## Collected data

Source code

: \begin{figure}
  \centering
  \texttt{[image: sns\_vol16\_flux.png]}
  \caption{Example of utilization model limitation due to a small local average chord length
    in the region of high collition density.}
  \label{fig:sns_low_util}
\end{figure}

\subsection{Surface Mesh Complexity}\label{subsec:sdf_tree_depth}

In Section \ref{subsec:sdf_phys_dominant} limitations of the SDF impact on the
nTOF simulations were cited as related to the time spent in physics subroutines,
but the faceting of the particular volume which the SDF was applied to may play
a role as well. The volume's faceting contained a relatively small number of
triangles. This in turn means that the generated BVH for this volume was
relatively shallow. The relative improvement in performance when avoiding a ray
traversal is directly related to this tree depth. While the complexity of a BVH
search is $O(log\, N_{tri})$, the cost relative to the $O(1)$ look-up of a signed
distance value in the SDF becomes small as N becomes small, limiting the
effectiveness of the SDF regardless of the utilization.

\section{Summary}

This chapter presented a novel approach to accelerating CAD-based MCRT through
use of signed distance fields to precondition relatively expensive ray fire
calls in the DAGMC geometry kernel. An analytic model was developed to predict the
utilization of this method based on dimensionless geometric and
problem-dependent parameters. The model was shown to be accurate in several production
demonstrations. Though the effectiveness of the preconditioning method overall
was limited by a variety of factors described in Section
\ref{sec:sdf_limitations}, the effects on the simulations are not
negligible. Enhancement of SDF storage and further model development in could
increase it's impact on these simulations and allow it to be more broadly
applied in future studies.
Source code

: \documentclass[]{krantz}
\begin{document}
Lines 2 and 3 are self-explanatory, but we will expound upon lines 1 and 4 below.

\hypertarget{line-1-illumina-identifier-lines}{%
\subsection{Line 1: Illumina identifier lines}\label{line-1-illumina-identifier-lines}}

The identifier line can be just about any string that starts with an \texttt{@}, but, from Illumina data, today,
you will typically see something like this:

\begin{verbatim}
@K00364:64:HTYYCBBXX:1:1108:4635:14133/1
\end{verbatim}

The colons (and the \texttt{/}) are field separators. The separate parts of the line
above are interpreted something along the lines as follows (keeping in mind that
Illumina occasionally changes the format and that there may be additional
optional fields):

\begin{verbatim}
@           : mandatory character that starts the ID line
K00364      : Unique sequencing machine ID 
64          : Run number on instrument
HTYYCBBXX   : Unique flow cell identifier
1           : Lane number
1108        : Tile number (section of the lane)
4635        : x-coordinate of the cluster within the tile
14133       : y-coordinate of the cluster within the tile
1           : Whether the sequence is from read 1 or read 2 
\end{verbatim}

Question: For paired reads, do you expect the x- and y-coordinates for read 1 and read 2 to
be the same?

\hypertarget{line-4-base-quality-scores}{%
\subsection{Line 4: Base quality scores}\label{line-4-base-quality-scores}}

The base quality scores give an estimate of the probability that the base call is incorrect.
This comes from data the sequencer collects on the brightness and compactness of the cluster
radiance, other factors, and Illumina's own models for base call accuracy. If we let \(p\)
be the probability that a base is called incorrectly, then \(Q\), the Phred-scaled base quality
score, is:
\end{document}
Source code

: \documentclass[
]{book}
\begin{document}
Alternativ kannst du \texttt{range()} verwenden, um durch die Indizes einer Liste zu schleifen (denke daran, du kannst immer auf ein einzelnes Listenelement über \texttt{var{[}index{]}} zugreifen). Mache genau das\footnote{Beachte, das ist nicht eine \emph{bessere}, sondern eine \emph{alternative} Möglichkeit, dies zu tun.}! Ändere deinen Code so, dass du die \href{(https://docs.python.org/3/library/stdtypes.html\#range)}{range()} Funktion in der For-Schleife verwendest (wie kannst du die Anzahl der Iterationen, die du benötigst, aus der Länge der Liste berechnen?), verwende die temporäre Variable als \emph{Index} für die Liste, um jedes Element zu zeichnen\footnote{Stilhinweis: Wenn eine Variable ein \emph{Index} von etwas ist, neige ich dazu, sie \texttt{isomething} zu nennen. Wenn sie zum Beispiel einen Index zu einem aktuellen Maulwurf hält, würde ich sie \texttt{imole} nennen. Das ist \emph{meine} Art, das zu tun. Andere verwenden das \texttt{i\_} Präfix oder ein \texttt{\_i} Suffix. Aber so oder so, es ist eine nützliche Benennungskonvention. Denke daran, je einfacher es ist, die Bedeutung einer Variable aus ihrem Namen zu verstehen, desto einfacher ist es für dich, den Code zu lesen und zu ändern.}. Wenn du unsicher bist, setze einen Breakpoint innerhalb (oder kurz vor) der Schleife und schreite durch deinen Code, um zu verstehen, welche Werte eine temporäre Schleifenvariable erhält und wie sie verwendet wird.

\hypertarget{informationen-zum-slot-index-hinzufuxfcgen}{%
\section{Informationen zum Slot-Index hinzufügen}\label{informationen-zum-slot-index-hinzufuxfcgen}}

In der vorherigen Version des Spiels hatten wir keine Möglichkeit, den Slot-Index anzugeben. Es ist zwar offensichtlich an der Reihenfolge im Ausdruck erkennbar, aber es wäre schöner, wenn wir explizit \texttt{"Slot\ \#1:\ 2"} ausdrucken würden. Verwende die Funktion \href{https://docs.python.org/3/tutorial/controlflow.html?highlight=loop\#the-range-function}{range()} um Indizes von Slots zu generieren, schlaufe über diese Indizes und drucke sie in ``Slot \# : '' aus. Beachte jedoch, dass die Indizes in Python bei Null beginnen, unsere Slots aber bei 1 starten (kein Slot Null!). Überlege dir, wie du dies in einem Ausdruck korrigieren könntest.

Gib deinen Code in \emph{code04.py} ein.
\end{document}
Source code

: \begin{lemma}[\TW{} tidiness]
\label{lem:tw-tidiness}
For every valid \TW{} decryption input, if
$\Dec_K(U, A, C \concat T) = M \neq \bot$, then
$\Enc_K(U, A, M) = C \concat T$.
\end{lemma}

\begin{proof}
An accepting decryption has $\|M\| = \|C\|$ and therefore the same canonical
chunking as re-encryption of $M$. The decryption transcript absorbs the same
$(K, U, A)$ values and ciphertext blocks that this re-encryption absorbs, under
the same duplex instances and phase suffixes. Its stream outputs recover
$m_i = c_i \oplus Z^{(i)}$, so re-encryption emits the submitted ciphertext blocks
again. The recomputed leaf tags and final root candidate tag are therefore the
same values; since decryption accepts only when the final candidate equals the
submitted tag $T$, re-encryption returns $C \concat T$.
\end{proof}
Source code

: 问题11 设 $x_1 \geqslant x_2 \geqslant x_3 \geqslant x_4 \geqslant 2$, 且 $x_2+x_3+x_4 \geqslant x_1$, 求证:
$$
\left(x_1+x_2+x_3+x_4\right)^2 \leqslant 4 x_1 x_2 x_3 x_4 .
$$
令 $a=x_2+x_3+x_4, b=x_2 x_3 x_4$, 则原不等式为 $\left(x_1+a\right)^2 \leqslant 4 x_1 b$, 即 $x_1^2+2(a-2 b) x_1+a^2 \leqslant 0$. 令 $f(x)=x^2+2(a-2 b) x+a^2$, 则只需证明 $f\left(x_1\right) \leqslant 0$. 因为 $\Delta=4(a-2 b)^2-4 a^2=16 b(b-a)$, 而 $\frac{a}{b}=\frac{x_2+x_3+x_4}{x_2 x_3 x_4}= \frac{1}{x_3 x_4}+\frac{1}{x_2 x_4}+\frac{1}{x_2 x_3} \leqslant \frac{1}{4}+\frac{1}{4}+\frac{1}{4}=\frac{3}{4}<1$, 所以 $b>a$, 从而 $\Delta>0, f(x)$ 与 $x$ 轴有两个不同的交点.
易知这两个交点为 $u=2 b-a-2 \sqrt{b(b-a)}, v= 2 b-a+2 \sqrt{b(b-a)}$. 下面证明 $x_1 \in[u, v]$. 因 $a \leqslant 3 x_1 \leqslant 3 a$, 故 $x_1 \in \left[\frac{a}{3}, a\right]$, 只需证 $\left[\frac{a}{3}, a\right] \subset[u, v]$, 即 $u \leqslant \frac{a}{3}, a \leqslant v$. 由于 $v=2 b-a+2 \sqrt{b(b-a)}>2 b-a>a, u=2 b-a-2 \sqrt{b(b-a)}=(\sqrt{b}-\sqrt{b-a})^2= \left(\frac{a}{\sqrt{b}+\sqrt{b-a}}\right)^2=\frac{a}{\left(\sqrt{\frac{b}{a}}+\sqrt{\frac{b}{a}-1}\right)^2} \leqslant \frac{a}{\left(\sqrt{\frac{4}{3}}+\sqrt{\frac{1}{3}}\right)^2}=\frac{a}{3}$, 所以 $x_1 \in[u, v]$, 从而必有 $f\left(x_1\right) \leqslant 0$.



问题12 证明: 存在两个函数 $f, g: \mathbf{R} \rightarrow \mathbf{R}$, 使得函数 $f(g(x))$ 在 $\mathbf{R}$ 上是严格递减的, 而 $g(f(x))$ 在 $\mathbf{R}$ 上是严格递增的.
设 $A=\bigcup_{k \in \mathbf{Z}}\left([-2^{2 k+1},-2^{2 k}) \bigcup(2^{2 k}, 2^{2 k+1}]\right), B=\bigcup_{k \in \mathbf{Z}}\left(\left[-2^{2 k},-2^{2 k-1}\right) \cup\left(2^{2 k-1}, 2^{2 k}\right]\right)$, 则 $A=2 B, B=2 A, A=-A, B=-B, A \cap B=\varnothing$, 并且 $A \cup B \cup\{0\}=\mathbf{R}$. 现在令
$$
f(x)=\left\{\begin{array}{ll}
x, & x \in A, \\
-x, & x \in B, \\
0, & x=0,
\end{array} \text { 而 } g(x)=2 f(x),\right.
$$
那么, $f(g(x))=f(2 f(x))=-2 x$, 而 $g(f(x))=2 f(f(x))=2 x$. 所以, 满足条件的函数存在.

## REQUIRED WORK
Start at the first line of the entries and stop at the line that contains "utilization of this". Repeat every line in that span exactly, and nothing beyond it.

## THE COMPLETED TASK
Source code

: \begin{figure}
  \centering
  \texttt{[image: sns\_vol16\_flux.png]}
  \caption{Example of utilization model limitation due to a small local average chord length
    in the region of high collition density.}
  \label{fig:sns_low_util}
\end{figure}

\subsection{Surface Mesh Complexity}\label{subsec:sdf_tree_depth}

In Section \ref{subsec:sdf_phys_dominant} limitations of the SDF impact on the
nTOF simulations were cited as related to the time spent in physics subroutines,
but the faceting of the particular volume which the SDF was applied to may play
a role as well. The volume's faceting contained a relatively small number of
triangles. This in turn means that the generated BVH for this volume was
relatively shallow. The relative improvement in performance when avoiding a ray
traversal is directly related to this tree depth. While the complexity of a BVH
search is $O(log\, N_{tri})$, the cost relative to the $O(1)$ look-up of a signed
distance value in the SDF becomes small as N becomes small, limiting the
effectiveness of the SDF regardless of the utilization.

\section{Summary}

This chapter presented a novel approach to accelerating CAD-based MCRT through
use of signed distance fields to precondition relatively expensive ray fire
calls in the DAGMC geometry kernel. An analytic model was developed to predict the
utilization of this method based on dimensionless geometric and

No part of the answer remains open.